In the case of amoxicillin/clavulanic acid, we would have to treat 10 patients to avoid 1 case of infectious complication. It is important to analyse the clinical significance of these results. First, we should take into account the low rate of infectious complications and the lack of serious complications. On the other hand, the risks of antibiotic use are widely documented, in relation to increases in antibiotic resistance at the population level (20,21), as well as adverse reactions at the individual level. In this meta-analysis, 1 out of 26 patients treated with amoxicillin with or without clavulanic acid had some type of adverse reaction.
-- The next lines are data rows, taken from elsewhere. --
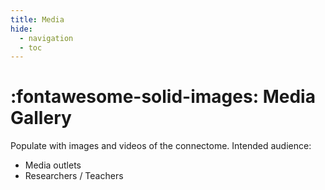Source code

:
 ```yaml
---
title: Media
hide:
  - navigation
  - toc
---
```


# :fontawesome-solid-images: Media Gallery

Populate with images and videos of the connectome. Intended audience:

- Media outlets
- Researchers / Teachers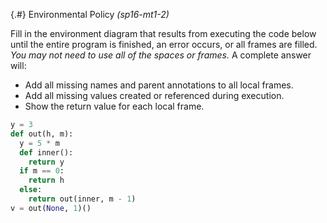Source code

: 
{.#} Environmental Policy *(sp16-mt1-2)*

Fill in the environment diagram that results from executing the code below until the entire program is finished, an error occurs, or all frames are filled. *You may not need to use all of the spaces or frames.*
A complete answer will:

- Add all missing names and parent annotations to all local frames.
- Add all missing values created or referenced during execution.
- Show the return value for each local frame.

```py
y = 3
def out(h, m):
  y = 5 * m
  def inner():
    return y
  if m == 0:
    return h
  else:
    return out(inner, m - 1)
v = out(None, 1)()
```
For all these reasons, and given our results, we conclude that there no basis for recommending the prophylactic use of amoxicillin without clavulanic acid for preventing infection and/or dry socket after third molar extraction in healthy patients. Regarding amoxicillin/clavulanic acid, although the null hypothesis was rejected and prophylactic use was statistically significantly effective, taking into account the NNT, low rate of infectious complications, adverse reactions in experimental groups and lack of serious complications reported in controls, the prescription of this combination of antibiotics cannot be justified either.